[Saved entries]
· · · · · · ·

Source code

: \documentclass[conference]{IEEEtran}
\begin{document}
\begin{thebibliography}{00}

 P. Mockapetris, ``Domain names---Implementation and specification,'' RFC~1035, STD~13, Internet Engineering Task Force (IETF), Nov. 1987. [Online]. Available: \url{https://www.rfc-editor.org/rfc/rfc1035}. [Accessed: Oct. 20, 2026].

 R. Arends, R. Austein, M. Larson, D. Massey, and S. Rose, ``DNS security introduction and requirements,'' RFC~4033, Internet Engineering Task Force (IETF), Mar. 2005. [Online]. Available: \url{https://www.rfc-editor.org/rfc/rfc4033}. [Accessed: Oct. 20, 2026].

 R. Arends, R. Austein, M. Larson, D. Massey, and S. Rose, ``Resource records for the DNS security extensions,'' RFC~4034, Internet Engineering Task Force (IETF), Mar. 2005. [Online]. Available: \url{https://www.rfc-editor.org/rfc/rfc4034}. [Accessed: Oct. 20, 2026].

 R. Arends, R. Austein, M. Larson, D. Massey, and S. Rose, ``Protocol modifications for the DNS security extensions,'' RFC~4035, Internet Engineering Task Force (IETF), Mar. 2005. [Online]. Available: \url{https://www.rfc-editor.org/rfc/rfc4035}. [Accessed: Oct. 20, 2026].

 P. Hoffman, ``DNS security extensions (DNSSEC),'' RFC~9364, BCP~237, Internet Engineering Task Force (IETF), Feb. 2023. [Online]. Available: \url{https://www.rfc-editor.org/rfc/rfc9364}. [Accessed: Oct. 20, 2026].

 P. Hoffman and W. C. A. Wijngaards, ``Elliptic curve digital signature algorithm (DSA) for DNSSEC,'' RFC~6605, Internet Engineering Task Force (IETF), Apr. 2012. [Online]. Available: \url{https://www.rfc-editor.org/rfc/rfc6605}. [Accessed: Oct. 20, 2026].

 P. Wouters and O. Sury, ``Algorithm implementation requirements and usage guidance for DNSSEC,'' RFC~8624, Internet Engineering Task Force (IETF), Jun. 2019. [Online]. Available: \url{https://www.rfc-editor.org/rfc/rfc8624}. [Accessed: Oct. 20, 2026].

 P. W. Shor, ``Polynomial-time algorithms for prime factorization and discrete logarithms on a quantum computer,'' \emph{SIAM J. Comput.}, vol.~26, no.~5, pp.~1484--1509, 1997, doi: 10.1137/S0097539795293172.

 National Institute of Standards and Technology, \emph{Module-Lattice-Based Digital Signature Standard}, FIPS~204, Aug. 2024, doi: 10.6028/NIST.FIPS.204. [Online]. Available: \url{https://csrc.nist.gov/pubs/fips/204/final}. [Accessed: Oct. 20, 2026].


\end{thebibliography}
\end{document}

· · · · · · ·

◆ YOUR INSTRUCTIONS
Your answer must be an exact copy of every entry above.

◆ YOUR SOLUTION
Source code

: \documentclass[conference]{IEEEtran}
\begin{document}
\begin{thebibliography}{00}

 P. Mockapetris, ``Domain names---Implementation and specification,'' RFC~1035, STD~13, Internet Engineering Task Force (IETF), Nov. 1987. [Online]. Available: \url{https://www.rfc-editor.org/rfc/rfc1035}. [Accessed: Oct. 20, 2026].

 R. Arends, R. Austein, M. Larson, D. Massey, and S. Rose, ``DNS security introduction and requirements,'' RFC~4033, Internet Engineering Task Force (IETF), Mar. 2005. [Online]. Available: \url{https://www.rfc-editor.org/rfc/rfc4033}. [Accessed: Oct. 20, 2026].

 R. Arends, R. Austein, M. Larson, D. Massey, and S. Rose, ``Resource records for the DNS security extensions,'' RFC~4034, Internet Engineering Task Force (IETF), Mar. 2005. [Online]. Available: \url{https://www.rfc-editor.org/rfc/rfc4034}. [Accessed: Oct. 20, 2026].

 R. Arends, R. Austein, M. Larson, D. Massey, and S. Rose, ``Protocol modifications for the DNS security extensions,'' RFC~4035, Internet Engineering Task Force (IETF), Mar. 2005. [Online]. Available: \url{https://www.rfc-editor.org/rfc/rfc4035}. [Accessed: Oct. 20, 2026].

 P. Hoffman, ``DNS security extensions (DNSSEC),'' RFC~9364, BCP~237, Internet Engineering Task Force (IETF), Feb. 2023. [Online]. Available: \url{https://www.rfc-editor.org/rfc/rfc9364}. [Accessed: Oct. 20, 2026].

 P. Hoffman and W. C. A. Wijngaards, ``Elliptic curve digital signature algorithm (DSA) for DNSSEC,'' RFC~6605, Internet Engineering Task Force (IETF), Apr. 2012. [Online]. Available: \url{https://www.rfc-editor.org/rfc/rfc6605}. [Accessed: Oct. 20, 2026].

 P. Wouters and O. Sury, ``Algorithm implementation requirements and usage guidance for DNSSEC,'' RFC~8624, Internet Engineering Task Force (IETF), Jun. 2019. [Online]. Available: \url{https://www.rfc-editor.org/rfc/rfc8624}. [Accessed: Oct. 20, 2026].

 P. W. Shor, ``Polynomial-time algorithms for prime factorization and discrete logarithms on a quantum computer,'' \emph{SIAM J. Comput.}, vol.~26, no.~5, pp.~1484--1509, 1997, doi: 10.1137/S0097539795293172.

 National Institute of Standards and Technology, \emph{Module-Lattice-Based Digital Signature Standard}, FIPS~204, Aug. 2024, doi: 10.6028/NIST.FIPS.204. [Online]. Available: \url{https://csrc.nist.gov/pubs/fips/204/final}. [Accessed: Oct. 20, 2026].


\end{thebibliography}
\end{document}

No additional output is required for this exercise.